• Your goal:
Only the closing stretch of the material belongs in the answer: the line containing "for constructing a natural spline" and every line after it, copied exactly.

• Extracted information:
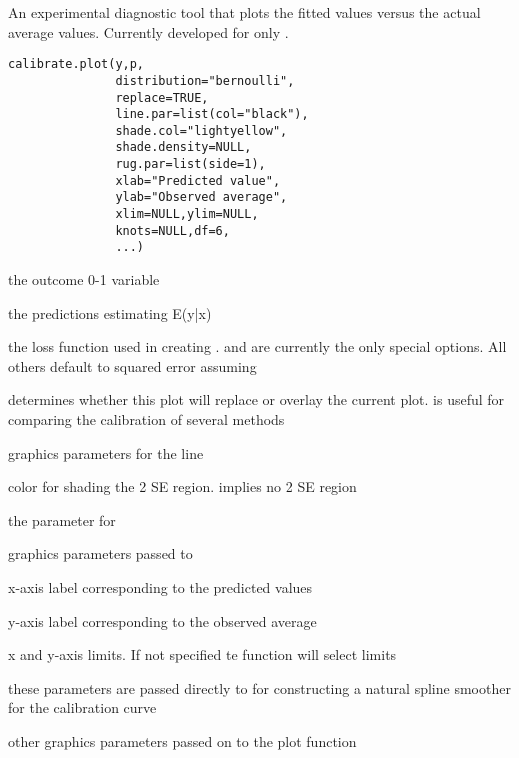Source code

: \documentclass{article}
\begin{document}
\begin{Description}\relax
An experimental diagnostic tool that plots the fitted values versus the actual average values.
Currently developed for only .
\end{Description}
\begin{Usage}
\begin{verbatim}
calibrate.plot(y,p,
               distribution="bernoulli",
               replace=TRUE,
               line.par=list(col="black"),
               shade.col="lightyellow",
               shade.density=NULL,
               rug.par=list(side=1),
               xlab="Predicted value",
               ylab="Observed average",
               xlim=NULL,ylim=NULL,
               knots=NULL,df=6,
               ...)
\end{verbatim}
\end{Usage}
\begin{Arguments}
\begin{ldescription}
\item[\code{y}] the outcome 0-1 variable 
\item[\code{p}] the predictions estimating E(y|x) 
\item[\code{distribution}] the loss function used in creating .
 and  are currently the
only special options. All others default to squared error
assuming 
\item[\code{replace}] determines whether this plot will replace or overlay the current plot.
 is useful for comparing the calibration of several
methods
\item[\code{line.par}] graphics parameters for the line 
\item[\code{shade.col}] color for shading the 2 SE region.  implies no 2 SE
region
\item[\code{shade.density}] the  parameter for 
\item[\code{rug.par}] graphics parameters passed to 
\item[\code{xlab}] x-axis label corresponding to the predicted values
\item[\code{ylab}] y-axis label corresponding to the observed average
\item[\code{xlim,ylim}] x and y-axis limits. If not specified te function will select
limits
\item[\code{knots,df}] these parameters are passed directly to 
 for constructing a natural spline 
smoother for the calibration curve
\item[\code{...}] other graphics parameters passed on to the plot function 
\end{ldescription}
\end{Arguments}
\end{document}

• Response to the exercise:
 for constructing a natural spline 
smoother for the calibration curve
\item[\code{...}] other graphics parameters passed on to the plot function 
\end{ldescription}
\end{Arguments}
\end{document}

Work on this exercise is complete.